でも、この「にんげん」は、ぼくが食べているのをじっと見ているだけで、触ってこようなんてしてこない。
「おや、全部食べてくれたのかい? 嬉しいねぇ。娘も大きくなっちゃって、たくさん作っても食べる人がいないんだよ。ありがとうねぇ」
むしろ、ぼくたちを見ているだけで、すごく嬉しそうだ。もしかして、優しい人なのかも知れないな。ぼくは、「にんげん」を見て初めてそう思った。
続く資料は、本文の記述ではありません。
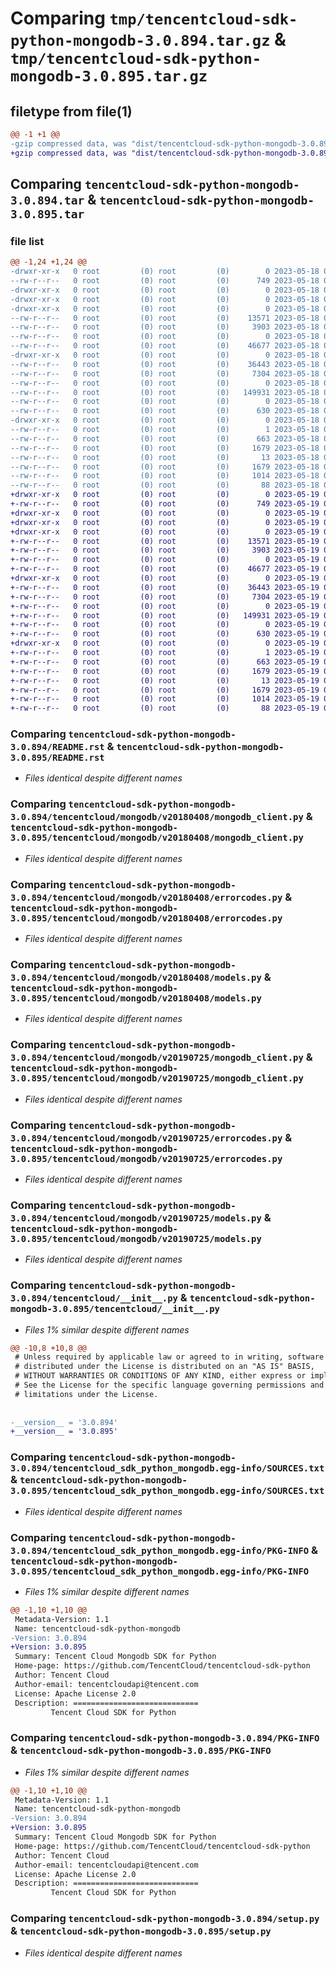 # Comparing `tmp/tencentcloud-sdk-python-mongodb-3.0.894.tar.gz` & `tmp/tencentcloud-sdk-python-mongodb-3.0.895.tar.gz`

## filetype from file(1)

```diff
@@ -1 +1 @@
-gzip compressed data, was "dist/tencentcloud-sdk-python-mongodb-3.0.894.tar", last modified: Thu May 18 00:31:26 2023, max compression
+gzip compressed data, was "dist/tencentcloud-sdk-python-mongodb-3.0.895.tar", last modified: Fri May 19 02:55:29 2023, max compression
```

## Comparing `tencentcloud-sdk-python-mongodb-3.0.894.tar` & `tencentcloud-sdk-python-mongodb-3.0.895.tar`

### file list

```diff
@@ -1,24 +1,24 @@
-drwxr-xr-x   0 root         (0) root         (0)        0 2023-05-18 00:31:26.000000 tencentcloud-sdk-python-mongodb-3.0.894/
--rw-r--r--   0 root         (0) root         (0)      749 2023-05-18 00:31:26.000000 tencentcloud-sdk-python-mongodb-3.0.894/README.rst
-drwxr-xr-x   0 root         (0) root         (0)        0 2023-05-18 00:31:26.000000 tencentcloud-sdk-python-mongodb-3.0.894/tencentcloud/
-drwxr-xr-x   0 root         (0) root         (0)        0 2023-05-18 00:31:26.000000 tencentcloud-sdk-python-mongodb-3.0.894/tencentcloud/mongodb/
-drwxr-xr-x   0 root         (0) root         (0)        0 2023-05-18 00:31:26.000000 tencentcloud-sdk-python-mongodb-3.0.894/tencentcloud/mongodb/v20180408/
--rw-r--r--   0 root         (0) root         (0)    13571 2023-05-18 00:31:26.000000 tencentcloud-sdk-python-mongodb-3.0.894/tencentcloud/mongodb/v20180408/mongodb_client.py
--rw-r--r--   0 root         (0) root         (0)     3903 2023-05-18 00:31:26.000000 tencentcloud-sdk-python-mongodb-3.0.894/tencentcloud/mongodb/v20180408/errorcodes.py
--rw-r--r--   0 root         (0) root         (0)        0 2023-05-18 00:31:26.000000 tencentcloud-sdk-python-mongodb-3.0.894/tencentcloud/mongodb/v20180408/__init__.py
--rw-r--r--   0 root         (0) root         (0)    46677 2023-05-18 00:31:26.000000 tencentcloud-sdk-python-mongodb-3.0.894/tencentcloud/mongodb/v20180408/models.py
-drwxr-xr-x   0 root         (0) root         (0)        0 2023-05-18 00:31:26.000000 tencentcloud-sdk-python-mongodb-3.0.894/tencentcloud/mongodb/v20190725/
--rw-r--r--   0 root         (0) root         (0)    36443 2023-05-18 00:31:26.000000 tencentcloud-sdk-python-mongodb-3.0.894/tencentcloud/mongodb/v20190725/mongodb_client.py
--rw-r--r--   0 root         (0) root         (0)     7304 2023-05-18 00:31:26.000000 tencentcloud-sdk-python-mongodb-3.0.894/tencentcloud/mongodb/v20190725/errorcodes.py
--rw-r--r--   0 root         (0) root         (0)        0 2023-05-18 00:31:26.000000 tencentcloud-sdk-python-mongodb-3.0.894/tencentcloud/mongodb/v20190725/__init__.py
--rw-r--r--   0 root         (0) root         (0)   149931 2023-05-18 00:31:26.000000 tencentcloud-sdk-python-mongodb-3.0.894/tencentcloud/mongodb/v20190725/models.py
--rw-r--r--   0 root         (0) root         (0)        0 2023-05-18 00:31:26.000000 tencentcloud-sdk-python-mongodb-3.0.894/tencentcloud/mongodb/__init__.py
--rw-r--r--   0 root         (0) root         (0)      630 2023-05-18 00:31:26.000000 tencentcloud-sdk-python-mongodb-3.0.894/tencentcloud/__init__.py
-drwxr-xr-x   0 root         (0) root         (0)        0 2023-05-18 00:31:26.000000 tencentcloud-sdk-python-mongodb-3.0.894/tencentcloud_sdk_python_mongodb.egg-info/
--rw-r--r--   0 root         (0) root         (0)        1 2023-05-18 00:31:26.000000 tencentcloud-sdk-python-mongodb-3.0.894/tencentcloud_sdk_python_mongodb.egg-info/dependency_links.txt
--rw-r--r--   0 root         (0) root         (0)      663 2023-05-18 00:31:26.000000 tencentcloud-sdk-python-mongodb-3.0.894/tencentcloud_sdk_python_mongodb.egg-info/SOURCES.txt
--rw-r--r--   0 root         (0) root         (0)     1679 2023-05-18 00:31:26.000000 tencentcloud-sdk-python-mongodb-3.0.894/tencentcloud_sdk_python_mongodb.egg-info/PKG-INFO
--rw-r--r--   0 root         (0) root         (0)       13 2023-05-18 00:31:26.000000 tencentcloud-sdk-python-mongodb-3.0.894/tencentcloud_sdk_python_mongodb.egg-info/top_level.txt
--rw-r--r--   0 root         (0) root         (0)     1679 2023-05-18 00:31:26.000000 tencentcloud-sdk-python-mongodb-3.0.894/PKG-INFO
--rw-r--r--   0 root         (0) root         (0)     1014 2023-05-18 00:31:26.000000 tencentcloud-sdk-python-mongodb-3.0.894/setup.py
--rw-r--r--   0 root         (0) root         (0)       88 2023-05-18 00:31:26.000000 tencentcloud-sdk-python-mongodb-3.0.894/setup.cfg
+drwxr-xr-x   0 root         (0) root         (0)        0 2023-05-19 02:55:29.000000 tencentcloud-sdk-python-mongodb-3.0.895/
+-rw-r--r--   0 root         (0) root         (0)      749 2023-05-19 02:55:29.000000 tencentcloud-sdk-python-mongodb-3.0.895/README.rst
+drwxr-xr-x   0 root         (0) root         (0)        0 2023-05-19 02:55:29.000000 tencentcloud-sdk-python-mongodb-3.0.895/tencentcloud/
+drwxr-xr-x   0 root         (0) root         (0)        0 2023-05-19 02:55:29.000000 tencentcloud-sdk-python-mongodb-3.0.895/tencentcloud/mongodb/
+drwxr-xr-x   0 root         (0) root         (0)        0 2023-05-19 02:55:29.000000 tencentcloud-sdk-python-mongodb-3.0.895/tencentcloud/mongodb/v20180408/
+-rw-r--r--   0 root         (0) root         (0)    13571 2023-05-19 02:55:29.000000 tencentcloud-sdk-python-mongodb-3.0.895/tencentcloud/mongodb/v20180408/mongodb_client.py
+-rw-r--r--   0 root         (0) root         (0)     3903 2023-05-19 02:55:29.000000 tencentcloud-sdk-python-mongodb-3.0.895/tencentcloud/mongodb/v20180408/errorcodes.py
+-rw-r--r--   0 root         (0) root         (0)        0 2023-05-19 02:55:29.000000 tencentcloud-sdk-python-mongodb-3.0.895/tencentcloud/mongodb/v20180408/__init__.py
+-rw-r--r--   0 root         (0) root         (0)    46677 2023-05-19 02:55:29.000000 tencentcloud-sdk-python-mongodb-3.0.895/tencentcloud/mongodb/v20180408/models.py
+drwxr-xr-x   0 root         (0) root         (0)        0 2023-05-19 02:55:29.000000 tencentcloud-sdk-python-mongodb-3.0.895/tencentcloud/mongodb/v20190725/
+-rw-r--r--   0 root         (0) root         (0)    36443 2023-05-19 02:55:29.000000 tencentcloud-sdk-python-mongodb-3.0.895/tencentcloud/mongodb/v20190725/mongodb_client.py
+-rw-r--r--   0 root         (0) root         (0)     7304 2023-05-19 02:55:29.000000 tencentcloud-sdk-python-mongodb-3.0.895/tencentcloud/mongodb/v20190725/errorcodes.py
+-rw-r--r--   0 root         (0) root         (0)        0 2023-05-19 02:55:29.000000 tencentcloud-sdk-python-mongodb-3.0.895/tencentcloud/mongodb/v20190725/__init__.py
+-rw-r--r--   0 root         (0) root         (0)   149931 2023-05-19 02:55:29.000000 tencentcloud-sdk-python-mongodb-3.0.895/tencentcloud/mongodb/v20190725/models.py
+-rw-r--r--   0 root         (0) root         (0)        0 2023-05-19 02:55:29.000000 tencentcloud-sdk-python-mongodb-3.0.895/tencentcloud/mongodb/__init__.py
+-rw-r--r--   0 root         (0) root         (0)      630 2023-05-19 02:55:29.000000 tencentcloud-sdk-python-mongodb-3.0.895/tencentcloud/__init__.py
+drwxr-xr-x   0 root         (0) root         (0)        0 2023-05-19 02:55:29.000000 tencentcloud-sdk-python-mongodb-3.0.895/tencentcloud_sdk_python_mongodb.egg-info/
+-rw-r--r--   0 root         (0) root         (0)        1 2023-05-19 02:55:29.000000 tencentcloud-sdk-python-mongodb-3.0.895/tencentcloud_sdk_python_mongodb.egg-info/dependency_links.txt
+-rw-r--r--   0 root         (0) root         (0)      663 2023-05-19 02:55:29.000000 tencentcloud-sdk-python-mongodb-3.0.895/tencentcloud_sdk_python_mongodb.egg-info/SOURCES.txt
+-rw-r--r--   0 root         (0) root         (0)     1679 2023-05-19 02:55:29.000000 tencentcloud-sdk-python-mongodb-3.0.895/tencentcloud_sdk_python_mongodb.egg-info/PKG-INFO
+-rw-r--r--   0 root         (0) root         (0)       13 2023-05-19 02:55:29.000000 tencentcloud-sdk-python-mongodb-3.0.895/tencentcloud_sdk_python_mongodb.egg-info/top_level.txt
+-rw-r--r--   0 root         (0) root         (0)     1679 2023-05-19 02:55:29.000000 tencentcloud-sdk-python-mongodb-3.0.895/PKG-INFO
+-rw-r--r--   0 root         (0) root         (0)     1014 2023-05-19 02:55:29.000000 tencentcloud-sdk-python-mongodb-3.0.895/setup.py
+-rw-r--r--   0 root         (0) root         (0)       88 2023-05-19 02:55:29.000000 tencentcloud-sdk-python-mongodb-3.0.895/setup.cfg
```

### Comparing `tencentcloud-sdk-python-mongodb-3.0.894/README.rst` & `tencentcloud-sdk-python-mongodb-3.0.895/README.rst`

 * *Files identical despite different names*

### Comparing `tencentcloud-sdk-python-mongodb-3.0.894/tencentcloud/mongodb/v20180408/mongodb_client.py` & `tencentcloud-sdk-python-mongodb-3.0.895/tencentcloud/mongodb/v20180408/mongodb_client.py`

 * *Files identical despite different names*

### Comparing `tencentcloud-sdk-python-mongodb-3.0.894/tencentcloud/mongodb/v20180408/errorcodes.py` & `tencentcloud-sdk-python-mongodb-3.0.895/tencentcloud/mongodb/v20180408/errorcodes.py`

 * *Files identical despite different names*

### Comparing `tencentcloud-sdk-python-mongodb-3.0.894/tencentcloud/mongodb/v20180408/models.py` & `tencentcloud-sdk-python-mongodb-3.0.895/tencentcloud/mongodb/v20180408/models.py`

 * *Files identical despite different names*

### Comparing `tencentcloud-sdk-python-mongodb-3.0.894/tencentcloud/mongodb/v20190725/mongodb_client.py` & `tencentcloud-sdk-python-mongodb-3.0.895/tencentcloud/mongodb/v20190725/mongodb_client.py`

 * *Files identical despite different names*

### Comparing `tencentcloud-sdk-python-mongodb-3.0.894/tencentcloud/mongodb/v20190725/errorcodes.py` & `tencentcloud-sdk-python-mongodb-3.0.895/tencentcloud/mongodb/v20190725/errorcodes.py`

 * *Files identical despite different names*

### Comparing `tencentcloud-sdk-python-mongodb-3.0.894/tencentcloud/mongodb/v20190725/models.py` & `tencentcloud-sdk-python-mongodb-3.0.895/tencentcloud/mongodb/v20190725/models.py`

 * *Files identical despite different names*

### Comparing `tencentcloud-sdk-python-mongodb-3.0.894/tencentcloud/__init__.py` & `tencentcloud-sdk-python-mongodb-3.0.895/tencentcloud/__init__.py`

 * *Files 1% similar despite different names*

```diff
@@ -10,8 +10,8 @@
 # Unless required by applicable law or agreed to in writing, software
 # distributed under the License is distributed on an "AS IS" BASIS,
 # WITHOUT WARRANTIES OR CONDITIONS OF ANY KIND, either express or implied.
 # See the License for the specific language governing permissions and
 # limitations under the License.
 
 
-__version__ = '3.0.894'
+__version__ = '3.0.895'
```

### Comparing `tencentcloud-sdk-python-mongodb-3.0.894/tencentcloud_sdk_python_mongodb.egg-info/SOURCES.txt` & `tencentcloud-sdk-python-mongodb-3.0.895/tencentcloud_sdk_python_mongodb.egg-info/SOURCES.txt`

 * *Files identical despite different names*

### Comparing `tencentcloud-sdk-python-mongodb-3.0.894/tencentcloud_sdk_python_mongodb.egg-info/PKG-INFO` & `tencentcloud-sdk-python-mongodb-3.0.895/tencentcloud_sdk_python_mongodb.egg-info/PKG-INFO`

 * *Files 1% similar despite different names*

```diff
@@ -1,10 +1,10 @@
 Metadata-Version: 1.1
 Name: tencentcloud-sdk-python-mongodb
-Version: 3.0.894
+Version: 3.0.895
 Summary: Tencent Cloud Mongodb SDK for Python
 Home-page: https://github.com/TencentCloud/tencentcloud-sdk-python
 Author: Tencent Cloud
 Author-email: tencentcloudapi@tencent.com
 License: Apache License 2.0
 Description: ============================
         Tencent Cloud SDK for Python
```

### Comparing `tencentcloud-sdk-python-mongodb-3.0.894/PKG-INFO` & `tencentcloud-sdk-python-mongodb-3.0.895/PKG-INFO`

 * *Files 1% similar despite different names*

```diff
@@ -1,10 +1,10 @@
 Metadata-Version: 1.1
 Name: tencentcloud-sdk-python-mongodb
-Version: 3.0.894
+Version: 3.0.895
 Summary: Tencent Cloud Mongodb SDK for Python
 Home-page: https://github.com/TencentCloud/tencentcloud-sdk-python
 Author: Tencent Cloud
 Author-email: tencentcloudapi@tencent.com
 License: Apache License 2.0
 Description: ============================
         Tencent Cloud SDK for Python
```

### Comparing `tencentcloud-sdk-python-mongodb-3.0.894/setup.py` & `tencentcloud-sdk-python-mongodb-3.0.895/setup.py`

 * *Files identical despite different names*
ゆっくりと目を細めたその人は、ぼくとお母ちゃんを見て、柔らかく微笑んだ。
「ふたりとも、元気になるまでうちにおいでなさい」
ぼくをすくい上げるその「にんげん」の手は、びっくりするくらい温かかった。
見上げたその瞳がキラキラと輝いて見えたのは、お月様の光が映っていたから、なのかな?
おばあちゃん、お母ちゃん、ぼくはこっちだよ!
お庭はぼくの遊び場だい!
「おやおや、元気だことねぇ」
あの日、ぼくたちを助けてくれた「にんげん」は、すっごく優しい「にんげん」だった。
お母ちゃんが、前に助けてもらったことがあるらしい。ぼくが生まれる前のことなんだって。早く言ってよ! と文句を言いたくなったけど、いいんだ!
お母ちゃんもぼくも、もうすっかり元気だからね!
おばあちゃんが、四角い何かに話しかけてる時が、いちばん悲しいんだ。
いつもは元気なおばあちゃんが、寂しそうに笑うから。
あの四角い何かの中のにんげんは、ずっと笑ったまま動かない。よくわからないけど、おばあちゃんを悲しませる笑顔なんて、そんなの笑顔なんかじゃない!
だから、ぼくは精一杯元気に生きるんだ!
ひらひらと舞う花びらと一緒に踊っては、お母ちゃんとおばあちゃんに決めポーズを見せる。
ふたりが嬉しそうに笑うのが、いちばん嬉しい。
「さぁ、今日は久しぶりに干し芋をあげようかね」
おばあちゃんが千切って出してくれるのは、あの日の柔らかくていい匂いのするやつ!
やったぁ! ぼくも行く!
「車の前になんか、飛び出すんじゃあないよ。いいかい?」
「周りの人を、悲しませちゃあいけないよ」。おばあちゃんは、口癖みたいにぼくたちに言う。
車って何のことか分かんないけど、その話をするたんびにおばあちゃんが悲しい顔になっちゃうから、きっと悪いやつなんだ!
うん、気を付けるね!
おばあちゃんも、お母ちゃんも大好きだし、お父ちゃんがいなくなった時みたいな気持ちには、もうなりたくないもん!
おばあちゃんを見上げて笑うと、おばあちゃんはぼくをゆっくり撫でてくれた。
おばあちゃんの手は、暖かくて柔らかいから大好き!
お母ちゃんもおばあちゃんも、幸せそうに笑ってる。ぼくは嬉しくなって、大きく干し芋にかぶりついた。